Instructions to follow
Two lines mark the range in the entries below: the one holding "2. Array e Objeto" and the one holding "- export = Exporta". Set down those two and all lines between them, exactly.

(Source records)
BEGIN

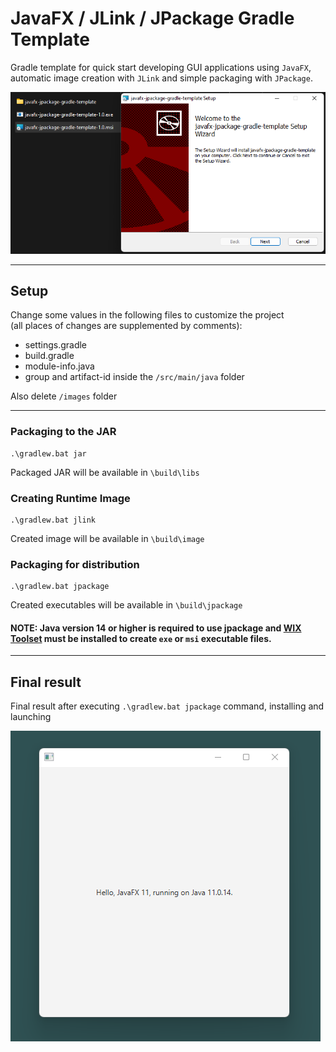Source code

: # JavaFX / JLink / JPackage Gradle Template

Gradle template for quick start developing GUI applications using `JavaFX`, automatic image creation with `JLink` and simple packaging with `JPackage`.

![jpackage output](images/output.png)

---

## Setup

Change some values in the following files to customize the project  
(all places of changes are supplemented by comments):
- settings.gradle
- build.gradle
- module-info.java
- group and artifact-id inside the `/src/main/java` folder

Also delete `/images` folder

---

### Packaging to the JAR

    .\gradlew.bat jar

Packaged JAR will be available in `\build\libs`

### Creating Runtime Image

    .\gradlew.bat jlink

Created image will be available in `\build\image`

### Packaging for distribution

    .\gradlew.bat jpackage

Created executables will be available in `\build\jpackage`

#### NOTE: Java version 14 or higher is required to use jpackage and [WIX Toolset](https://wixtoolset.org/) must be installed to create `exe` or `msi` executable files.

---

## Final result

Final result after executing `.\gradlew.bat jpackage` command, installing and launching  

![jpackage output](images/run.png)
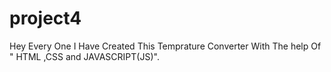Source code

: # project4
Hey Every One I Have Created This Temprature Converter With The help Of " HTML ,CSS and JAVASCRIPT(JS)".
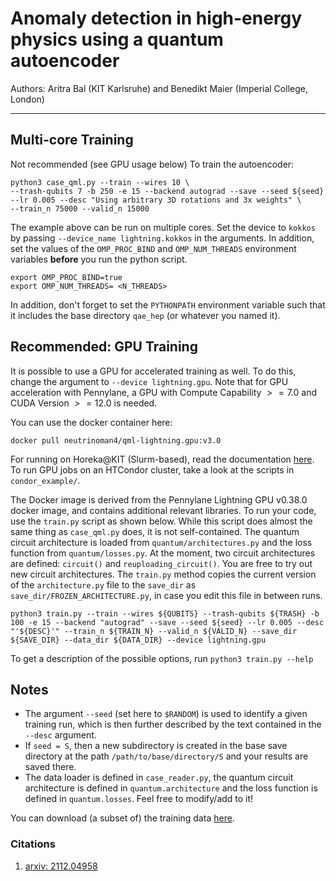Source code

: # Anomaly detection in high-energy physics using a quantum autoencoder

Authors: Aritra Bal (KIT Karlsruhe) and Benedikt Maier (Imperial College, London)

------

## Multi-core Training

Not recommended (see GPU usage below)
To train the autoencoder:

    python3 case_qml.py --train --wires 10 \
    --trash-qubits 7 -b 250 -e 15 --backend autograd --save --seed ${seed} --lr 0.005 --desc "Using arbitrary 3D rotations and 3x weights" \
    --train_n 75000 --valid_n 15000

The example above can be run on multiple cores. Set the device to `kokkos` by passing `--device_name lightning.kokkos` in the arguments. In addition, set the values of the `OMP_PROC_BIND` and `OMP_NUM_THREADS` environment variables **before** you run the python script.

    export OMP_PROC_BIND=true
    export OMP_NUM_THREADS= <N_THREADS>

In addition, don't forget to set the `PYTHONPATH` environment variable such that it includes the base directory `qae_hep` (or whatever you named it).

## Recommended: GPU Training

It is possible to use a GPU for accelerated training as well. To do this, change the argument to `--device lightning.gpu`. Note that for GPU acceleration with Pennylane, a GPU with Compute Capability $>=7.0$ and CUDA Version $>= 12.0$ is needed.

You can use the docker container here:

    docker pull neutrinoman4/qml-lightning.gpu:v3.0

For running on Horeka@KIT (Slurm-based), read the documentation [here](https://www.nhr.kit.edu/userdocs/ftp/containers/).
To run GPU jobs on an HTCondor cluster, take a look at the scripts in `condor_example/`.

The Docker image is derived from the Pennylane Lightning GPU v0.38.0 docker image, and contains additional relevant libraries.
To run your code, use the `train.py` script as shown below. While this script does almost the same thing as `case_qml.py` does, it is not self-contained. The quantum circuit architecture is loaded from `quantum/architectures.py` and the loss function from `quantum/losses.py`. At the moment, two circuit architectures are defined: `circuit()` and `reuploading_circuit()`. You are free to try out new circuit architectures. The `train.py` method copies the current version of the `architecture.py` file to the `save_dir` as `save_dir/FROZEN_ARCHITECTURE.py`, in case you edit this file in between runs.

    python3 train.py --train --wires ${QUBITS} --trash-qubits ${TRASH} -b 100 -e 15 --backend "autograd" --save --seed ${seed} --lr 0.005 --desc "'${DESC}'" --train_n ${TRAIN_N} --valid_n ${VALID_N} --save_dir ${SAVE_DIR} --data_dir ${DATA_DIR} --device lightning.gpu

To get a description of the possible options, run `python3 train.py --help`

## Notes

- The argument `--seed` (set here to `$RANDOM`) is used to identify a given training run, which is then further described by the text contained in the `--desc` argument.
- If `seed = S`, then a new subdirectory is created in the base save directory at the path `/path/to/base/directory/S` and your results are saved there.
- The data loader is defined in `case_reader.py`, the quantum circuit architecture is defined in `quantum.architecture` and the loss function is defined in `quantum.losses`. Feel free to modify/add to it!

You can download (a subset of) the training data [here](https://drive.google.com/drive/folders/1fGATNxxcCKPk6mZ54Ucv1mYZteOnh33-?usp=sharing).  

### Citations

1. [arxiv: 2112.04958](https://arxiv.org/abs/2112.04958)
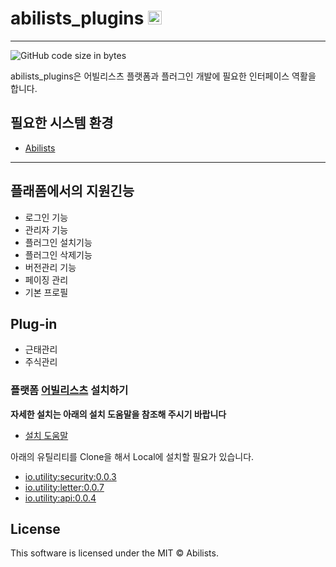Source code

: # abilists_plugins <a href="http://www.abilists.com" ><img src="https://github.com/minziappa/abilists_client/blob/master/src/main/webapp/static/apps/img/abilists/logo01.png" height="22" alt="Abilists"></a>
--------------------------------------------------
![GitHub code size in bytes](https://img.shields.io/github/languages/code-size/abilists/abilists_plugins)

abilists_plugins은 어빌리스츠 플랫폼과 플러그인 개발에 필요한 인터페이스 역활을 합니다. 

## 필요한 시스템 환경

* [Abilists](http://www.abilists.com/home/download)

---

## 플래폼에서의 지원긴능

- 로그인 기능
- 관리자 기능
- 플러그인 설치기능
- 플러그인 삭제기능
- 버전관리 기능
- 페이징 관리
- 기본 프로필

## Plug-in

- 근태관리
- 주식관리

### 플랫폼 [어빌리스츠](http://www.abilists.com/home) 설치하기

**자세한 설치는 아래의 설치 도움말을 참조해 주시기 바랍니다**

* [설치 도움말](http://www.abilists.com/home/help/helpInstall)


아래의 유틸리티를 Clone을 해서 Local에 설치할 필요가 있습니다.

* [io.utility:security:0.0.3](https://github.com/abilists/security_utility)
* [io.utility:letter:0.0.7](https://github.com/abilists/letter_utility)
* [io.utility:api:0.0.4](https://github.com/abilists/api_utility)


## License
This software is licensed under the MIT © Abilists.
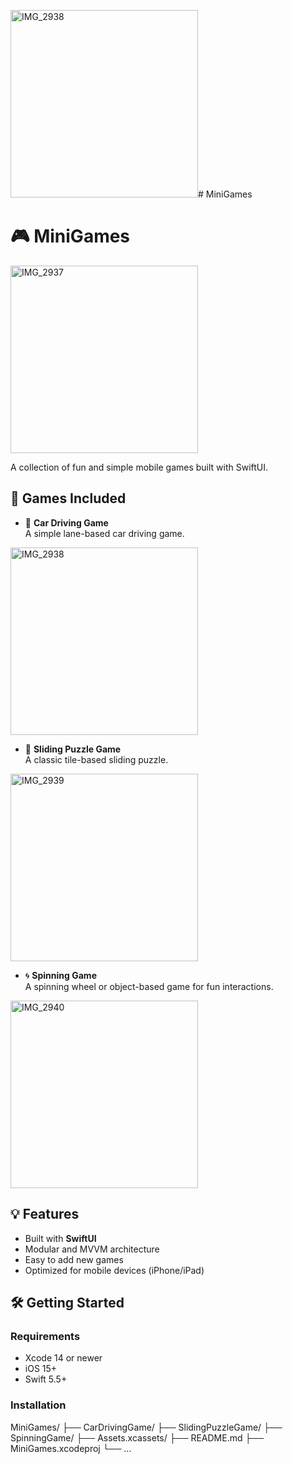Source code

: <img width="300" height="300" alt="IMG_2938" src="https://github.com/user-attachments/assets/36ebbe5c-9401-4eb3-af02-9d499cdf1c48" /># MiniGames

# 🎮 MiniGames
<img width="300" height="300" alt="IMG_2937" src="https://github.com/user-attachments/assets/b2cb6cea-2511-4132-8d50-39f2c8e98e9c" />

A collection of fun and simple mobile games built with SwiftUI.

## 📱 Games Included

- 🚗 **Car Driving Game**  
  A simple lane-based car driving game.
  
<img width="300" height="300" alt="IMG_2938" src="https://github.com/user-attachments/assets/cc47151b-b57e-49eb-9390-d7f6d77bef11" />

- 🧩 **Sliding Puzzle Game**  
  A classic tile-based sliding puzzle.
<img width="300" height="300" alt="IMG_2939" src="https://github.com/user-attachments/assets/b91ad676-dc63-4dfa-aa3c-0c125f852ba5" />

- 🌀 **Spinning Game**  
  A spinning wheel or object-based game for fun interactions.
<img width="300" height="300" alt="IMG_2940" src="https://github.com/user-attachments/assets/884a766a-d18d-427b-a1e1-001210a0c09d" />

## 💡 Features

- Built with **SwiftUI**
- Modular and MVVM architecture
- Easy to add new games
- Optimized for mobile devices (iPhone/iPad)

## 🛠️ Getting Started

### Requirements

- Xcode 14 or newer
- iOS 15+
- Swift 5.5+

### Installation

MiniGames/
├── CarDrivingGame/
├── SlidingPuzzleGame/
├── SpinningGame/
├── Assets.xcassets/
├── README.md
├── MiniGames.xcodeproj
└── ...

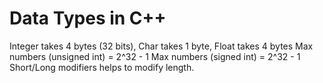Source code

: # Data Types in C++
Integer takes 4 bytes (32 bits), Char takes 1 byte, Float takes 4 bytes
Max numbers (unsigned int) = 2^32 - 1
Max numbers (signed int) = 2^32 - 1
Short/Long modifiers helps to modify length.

END
BEGIN

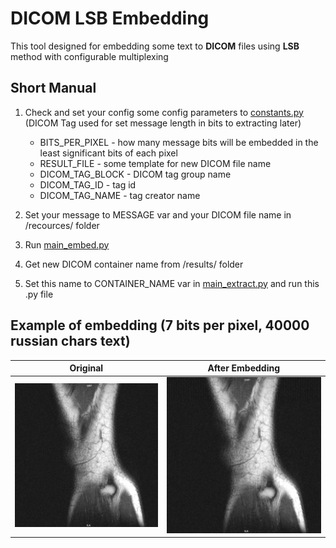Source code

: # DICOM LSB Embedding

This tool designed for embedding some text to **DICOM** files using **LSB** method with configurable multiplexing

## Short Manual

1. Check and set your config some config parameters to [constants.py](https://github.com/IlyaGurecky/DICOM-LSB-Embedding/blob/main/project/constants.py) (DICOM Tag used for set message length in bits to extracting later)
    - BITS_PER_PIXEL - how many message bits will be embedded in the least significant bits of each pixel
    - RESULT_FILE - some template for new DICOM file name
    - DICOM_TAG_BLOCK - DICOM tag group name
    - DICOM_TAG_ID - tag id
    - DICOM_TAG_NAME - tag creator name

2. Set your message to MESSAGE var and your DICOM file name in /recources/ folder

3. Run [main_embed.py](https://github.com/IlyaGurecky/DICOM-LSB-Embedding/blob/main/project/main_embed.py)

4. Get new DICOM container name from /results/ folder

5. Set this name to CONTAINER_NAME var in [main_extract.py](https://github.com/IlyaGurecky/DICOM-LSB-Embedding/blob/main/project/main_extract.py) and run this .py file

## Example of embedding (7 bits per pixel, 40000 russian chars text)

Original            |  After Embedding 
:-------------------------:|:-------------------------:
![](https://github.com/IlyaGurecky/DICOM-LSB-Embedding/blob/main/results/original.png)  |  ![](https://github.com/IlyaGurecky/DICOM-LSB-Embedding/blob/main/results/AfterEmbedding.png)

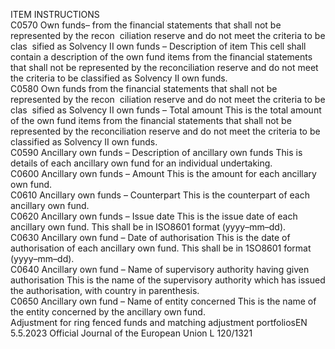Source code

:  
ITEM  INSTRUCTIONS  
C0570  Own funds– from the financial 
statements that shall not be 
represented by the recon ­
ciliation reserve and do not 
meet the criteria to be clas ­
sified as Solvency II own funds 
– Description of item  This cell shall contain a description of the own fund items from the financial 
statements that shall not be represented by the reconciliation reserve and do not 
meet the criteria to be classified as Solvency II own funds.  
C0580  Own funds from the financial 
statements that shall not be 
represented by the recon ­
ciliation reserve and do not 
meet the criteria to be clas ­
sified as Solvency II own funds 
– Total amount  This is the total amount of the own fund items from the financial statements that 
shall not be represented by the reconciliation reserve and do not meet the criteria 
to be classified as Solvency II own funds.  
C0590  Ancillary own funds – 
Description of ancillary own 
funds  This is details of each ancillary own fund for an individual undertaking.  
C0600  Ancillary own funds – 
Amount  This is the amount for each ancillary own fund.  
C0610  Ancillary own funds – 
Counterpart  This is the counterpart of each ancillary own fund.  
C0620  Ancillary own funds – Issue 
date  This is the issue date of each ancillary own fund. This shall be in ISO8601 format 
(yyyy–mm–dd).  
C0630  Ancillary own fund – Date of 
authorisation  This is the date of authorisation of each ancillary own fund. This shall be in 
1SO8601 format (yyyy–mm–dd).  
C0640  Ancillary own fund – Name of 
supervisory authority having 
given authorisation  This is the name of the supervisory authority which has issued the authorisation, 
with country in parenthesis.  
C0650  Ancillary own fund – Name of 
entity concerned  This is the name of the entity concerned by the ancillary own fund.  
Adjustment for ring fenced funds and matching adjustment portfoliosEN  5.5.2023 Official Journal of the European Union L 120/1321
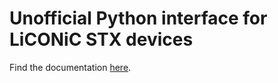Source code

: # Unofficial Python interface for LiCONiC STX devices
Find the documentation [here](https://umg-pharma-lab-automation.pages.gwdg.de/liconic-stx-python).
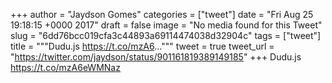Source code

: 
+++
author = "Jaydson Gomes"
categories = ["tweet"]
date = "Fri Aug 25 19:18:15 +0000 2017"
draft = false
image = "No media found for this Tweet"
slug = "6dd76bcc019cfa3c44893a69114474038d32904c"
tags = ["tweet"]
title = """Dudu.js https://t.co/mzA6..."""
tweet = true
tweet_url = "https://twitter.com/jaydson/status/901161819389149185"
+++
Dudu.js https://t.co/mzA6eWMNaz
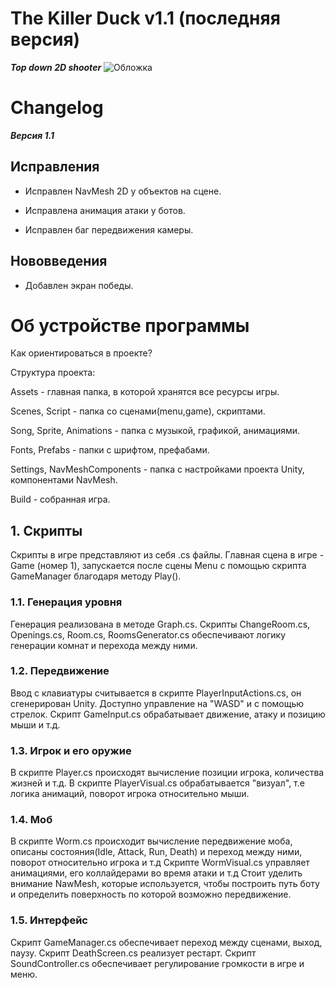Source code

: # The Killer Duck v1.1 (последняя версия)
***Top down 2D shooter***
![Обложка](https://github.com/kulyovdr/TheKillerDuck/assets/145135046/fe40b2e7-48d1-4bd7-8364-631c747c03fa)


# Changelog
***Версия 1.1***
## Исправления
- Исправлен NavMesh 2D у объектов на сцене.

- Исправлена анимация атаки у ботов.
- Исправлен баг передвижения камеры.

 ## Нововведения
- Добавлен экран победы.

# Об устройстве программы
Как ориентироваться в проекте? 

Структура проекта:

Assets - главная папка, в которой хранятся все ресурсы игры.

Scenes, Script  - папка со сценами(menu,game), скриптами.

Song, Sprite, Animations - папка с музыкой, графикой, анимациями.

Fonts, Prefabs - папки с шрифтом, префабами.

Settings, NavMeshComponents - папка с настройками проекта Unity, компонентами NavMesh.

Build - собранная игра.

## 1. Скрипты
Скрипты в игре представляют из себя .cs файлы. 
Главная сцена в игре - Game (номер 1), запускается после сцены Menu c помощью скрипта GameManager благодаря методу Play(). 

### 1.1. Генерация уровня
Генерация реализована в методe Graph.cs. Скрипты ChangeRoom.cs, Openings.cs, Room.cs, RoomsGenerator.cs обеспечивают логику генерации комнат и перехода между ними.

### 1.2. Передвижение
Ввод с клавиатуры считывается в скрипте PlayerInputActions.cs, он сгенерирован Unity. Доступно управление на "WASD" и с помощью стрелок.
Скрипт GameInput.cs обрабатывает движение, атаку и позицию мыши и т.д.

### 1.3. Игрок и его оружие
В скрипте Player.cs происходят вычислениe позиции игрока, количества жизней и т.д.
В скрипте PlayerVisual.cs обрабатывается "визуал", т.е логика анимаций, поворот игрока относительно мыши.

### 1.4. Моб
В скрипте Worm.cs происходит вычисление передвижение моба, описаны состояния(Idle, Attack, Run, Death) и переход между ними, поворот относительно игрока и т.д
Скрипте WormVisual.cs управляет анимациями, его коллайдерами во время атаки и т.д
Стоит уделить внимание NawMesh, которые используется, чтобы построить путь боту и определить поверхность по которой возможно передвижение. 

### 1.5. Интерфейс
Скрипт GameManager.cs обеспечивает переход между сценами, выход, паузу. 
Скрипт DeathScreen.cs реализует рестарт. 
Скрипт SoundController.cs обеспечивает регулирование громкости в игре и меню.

END
BEGIN

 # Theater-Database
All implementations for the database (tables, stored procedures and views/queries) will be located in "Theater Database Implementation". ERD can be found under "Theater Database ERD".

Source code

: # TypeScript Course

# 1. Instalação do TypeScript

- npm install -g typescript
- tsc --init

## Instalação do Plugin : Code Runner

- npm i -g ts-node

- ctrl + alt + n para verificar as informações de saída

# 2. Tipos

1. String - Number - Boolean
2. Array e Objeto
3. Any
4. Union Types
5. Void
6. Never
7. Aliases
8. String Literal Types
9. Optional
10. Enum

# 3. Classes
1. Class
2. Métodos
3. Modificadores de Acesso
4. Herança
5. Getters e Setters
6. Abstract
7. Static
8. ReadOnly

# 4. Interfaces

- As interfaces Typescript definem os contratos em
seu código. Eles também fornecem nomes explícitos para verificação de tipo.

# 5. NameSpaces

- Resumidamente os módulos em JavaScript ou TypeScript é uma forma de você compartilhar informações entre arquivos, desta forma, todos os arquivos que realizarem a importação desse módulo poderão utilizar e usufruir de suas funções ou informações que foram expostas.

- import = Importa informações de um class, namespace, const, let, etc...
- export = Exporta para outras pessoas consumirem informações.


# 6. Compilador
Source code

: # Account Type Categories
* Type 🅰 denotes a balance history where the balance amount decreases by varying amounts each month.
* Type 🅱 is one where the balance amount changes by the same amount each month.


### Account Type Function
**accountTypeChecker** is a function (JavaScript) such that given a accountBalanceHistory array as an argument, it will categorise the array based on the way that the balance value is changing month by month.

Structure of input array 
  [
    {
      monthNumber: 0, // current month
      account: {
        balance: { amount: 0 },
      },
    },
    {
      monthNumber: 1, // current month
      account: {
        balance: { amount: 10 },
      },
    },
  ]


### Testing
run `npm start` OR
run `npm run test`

END

Expected output
2. Array e Objeto
3. Any
4. Union Types
5. Void
6. Never
7. Aliases
8. String Literal Types
9. Optional
10. Enum

# 3. Classes
1. Class
2. Métodos
3. Modificadores de Acesso
4. Herança
5. Getters e Setters
6. Abstract
7. Static
8. ReadOnly

# 4. Interfaces

- As interfaces Typescript definem os contratos em
seu código. Eles também fornecem nomes explícitos para verificação de tipo.

# 5. NameSpaces

- Resumidamente os módulos em JavaScript ou TypeScript é uma forma de você compartilhar informações entre arquivos, desta forma, todos os arquivos que realizarem a importação desse módulo poderão utilizar e usufruir de suas funções ou informações que foram expostas.

- import = Importa informações de um class, namespace, const, let, etc...
- export = Exporta para outras pessoas consumirem informações.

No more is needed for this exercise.